Provided records:
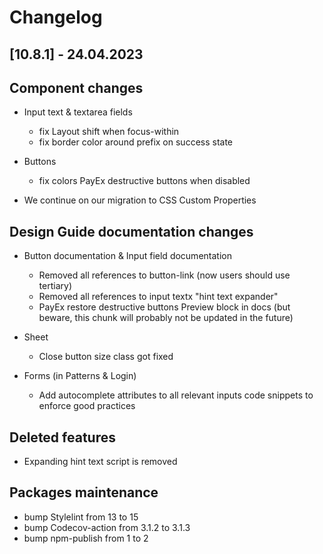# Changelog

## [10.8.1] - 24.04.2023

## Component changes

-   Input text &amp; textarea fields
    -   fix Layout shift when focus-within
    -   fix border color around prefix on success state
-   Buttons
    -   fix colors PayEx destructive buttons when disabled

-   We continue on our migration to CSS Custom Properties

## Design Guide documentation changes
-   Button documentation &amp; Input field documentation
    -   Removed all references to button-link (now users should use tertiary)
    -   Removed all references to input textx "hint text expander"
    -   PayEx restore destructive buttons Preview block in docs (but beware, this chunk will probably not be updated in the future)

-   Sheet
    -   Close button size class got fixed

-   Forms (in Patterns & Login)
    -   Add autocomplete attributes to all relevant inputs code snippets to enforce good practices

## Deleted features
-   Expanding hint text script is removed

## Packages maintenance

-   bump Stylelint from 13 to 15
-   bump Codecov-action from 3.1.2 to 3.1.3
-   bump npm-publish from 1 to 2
...
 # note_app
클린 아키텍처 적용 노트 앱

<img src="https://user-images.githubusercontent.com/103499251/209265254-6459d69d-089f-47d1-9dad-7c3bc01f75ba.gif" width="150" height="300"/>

Work request:
In the listing above, the required lines run from the line with "# Changelog" through the line with "from 1 to 2". Output exactly those lines, omitting pictures.

Answer box:
# Changelog

## [10.8.1] - 24.04.2023

## Component changes

-   Input text &amp; textarea fields
    -   fix Layout shift when focus-within
    -   fix border color around prefix on success state
-   Buttons
    -   fix colors PayEx destructive buttons when disabled

-   We continue on our migration to CSS Custom Properties

## Design Guide documentation changes
-   Button documentation &amp; Input field documentation
    -   Removed all references to button-link (now users should use tertiary)
    -   Removed all references to input textx "hint text expander"
    -   PayEx restore destructive buttons Preview block in docs (but beware, this chunk will probably not be updated in the future)

-   Sheet
    -   Close button size class got fixed

-   Forms (in Patterns & Login)
    -   Add autocomplete attributes to all relevant inputs code snippets to enforce good practices

## Deleted features
-   Expanding hint text script is removed

## Packages maintenance

-   bump Stylelint from 13 to 15
-   bump Codecov-action from 3.1.2 to 3.1.3
-   bump npm-publish from 1 to 2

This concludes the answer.